-- STORED DATA follows --

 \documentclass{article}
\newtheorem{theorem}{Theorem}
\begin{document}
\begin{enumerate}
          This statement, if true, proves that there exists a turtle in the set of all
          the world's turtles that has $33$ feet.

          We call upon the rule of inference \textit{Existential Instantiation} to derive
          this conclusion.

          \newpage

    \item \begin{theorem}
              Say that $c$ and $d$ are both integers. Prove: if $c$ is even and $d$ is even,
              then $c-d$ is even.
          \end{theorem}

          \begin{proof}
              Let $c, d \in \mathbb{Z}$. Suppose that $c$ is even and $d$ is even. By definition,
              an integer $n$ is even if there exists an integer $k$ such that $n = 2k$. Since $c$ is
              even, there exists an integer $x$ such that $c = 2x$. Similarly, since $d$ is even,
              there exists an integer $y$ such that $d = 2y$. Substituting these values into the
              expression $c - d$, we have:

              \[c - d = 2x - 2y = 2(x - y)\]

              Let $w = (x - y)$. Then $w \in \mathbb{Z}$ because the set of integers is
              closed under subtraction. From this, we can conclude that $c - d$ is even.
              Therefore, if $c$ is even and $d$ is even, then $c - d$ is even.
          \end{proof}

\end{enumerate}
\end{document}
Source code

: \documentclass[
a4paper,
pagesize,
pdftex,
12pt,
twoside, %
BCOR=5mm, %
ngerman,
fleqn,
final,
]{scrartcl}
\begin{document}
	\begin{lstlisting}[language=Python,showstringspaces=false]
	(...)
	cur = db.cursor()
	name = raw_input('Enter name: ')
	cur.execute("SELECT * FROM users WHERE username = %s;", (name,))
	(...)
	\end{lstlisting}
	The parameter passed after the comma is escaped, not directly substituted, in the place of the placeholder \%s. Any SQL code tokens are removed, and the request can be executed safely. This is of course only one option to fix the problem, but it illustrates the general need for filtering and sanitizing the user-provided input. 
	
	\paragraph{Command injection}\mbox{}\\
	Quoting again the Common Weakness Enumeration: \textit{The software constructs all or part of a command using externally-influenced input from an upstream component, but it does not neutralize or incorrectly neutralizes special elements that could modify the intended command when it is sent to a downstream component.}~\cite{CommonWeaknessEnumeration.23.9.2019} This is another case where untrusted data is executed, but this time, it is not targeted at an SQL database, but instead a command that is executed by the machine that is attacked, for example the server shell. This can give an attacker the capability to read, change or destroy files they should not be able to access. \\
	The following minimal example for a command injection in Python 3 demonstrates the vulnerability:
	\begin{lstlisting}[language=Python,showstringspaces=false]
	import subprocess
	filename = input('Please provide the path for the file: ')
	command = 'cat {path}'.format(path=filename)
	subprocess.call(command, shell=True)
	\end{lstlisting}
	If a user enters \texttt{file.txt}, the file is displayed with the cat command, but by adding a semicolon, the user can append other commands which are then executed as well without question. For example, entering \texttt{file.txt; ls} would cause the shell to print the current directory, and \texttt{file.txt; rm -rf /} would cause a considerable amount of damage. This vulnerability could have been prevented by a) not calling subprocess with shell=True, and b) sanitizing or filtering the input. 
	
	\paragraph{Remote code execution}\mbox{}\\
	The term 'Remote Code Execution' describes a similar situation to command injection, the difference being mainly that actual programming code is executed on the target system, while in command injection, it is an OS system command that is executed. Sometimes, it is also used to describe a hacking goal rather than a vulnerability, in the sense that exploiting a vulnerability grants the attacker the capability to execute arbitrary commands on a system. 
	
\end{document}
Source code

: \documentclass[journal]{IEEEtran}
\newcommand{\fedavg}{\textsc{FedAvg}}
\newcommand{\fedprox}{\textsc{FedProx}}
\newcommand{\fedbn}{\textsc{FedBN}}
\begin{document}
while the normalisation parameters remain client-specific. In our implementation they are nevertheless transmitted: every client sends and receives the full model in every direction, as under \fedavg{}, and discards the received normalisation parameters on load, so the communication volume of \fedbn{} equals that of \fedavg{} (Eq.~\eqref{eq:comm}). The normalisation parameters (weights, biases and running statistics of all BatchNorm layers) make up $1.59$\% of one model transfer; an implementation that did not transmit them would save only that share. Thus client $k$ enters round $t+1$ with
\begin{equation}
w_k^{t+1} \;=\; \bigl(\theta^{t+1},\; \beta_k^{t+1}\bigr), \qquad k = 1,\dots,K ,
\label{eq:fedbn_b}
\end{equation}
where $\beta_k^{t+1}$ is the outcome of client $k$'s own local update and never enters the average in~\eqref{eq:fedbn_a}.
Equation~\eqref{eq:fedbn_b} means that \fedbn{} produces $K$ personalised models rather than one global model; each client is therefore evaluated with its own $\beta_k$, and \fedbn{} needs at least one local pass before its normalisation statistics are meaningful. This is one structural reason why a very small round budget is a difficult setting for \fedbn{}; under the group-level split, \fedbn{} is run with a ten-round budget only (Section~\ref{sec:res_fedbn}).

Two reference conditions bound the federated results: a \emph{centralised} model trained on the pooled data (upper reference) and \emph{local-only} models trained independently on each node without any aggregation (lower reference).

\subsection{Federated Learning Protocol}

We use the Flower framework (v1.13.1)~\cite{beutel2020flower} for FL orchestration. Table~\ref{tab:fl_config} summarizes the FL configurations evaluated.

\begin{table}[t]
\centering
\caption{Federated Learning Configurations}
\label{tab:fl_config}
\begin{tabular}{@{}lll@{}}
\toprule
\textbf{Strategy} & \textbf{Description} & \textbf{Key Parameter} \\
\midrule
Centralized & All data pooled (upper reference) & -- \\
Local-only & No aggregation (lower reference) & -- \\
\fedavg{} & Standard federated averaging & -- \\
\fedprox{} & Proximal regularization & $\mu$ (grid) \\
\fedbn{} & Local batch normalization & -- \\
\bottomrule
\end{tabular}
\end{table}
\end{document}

-- STORED DATA concluded --

▶ **EXERCISE GOAL**:
Of all the entries above, how many lines contain "reference"? Give the number alone.

▶ **ANSWER BELOW**:
3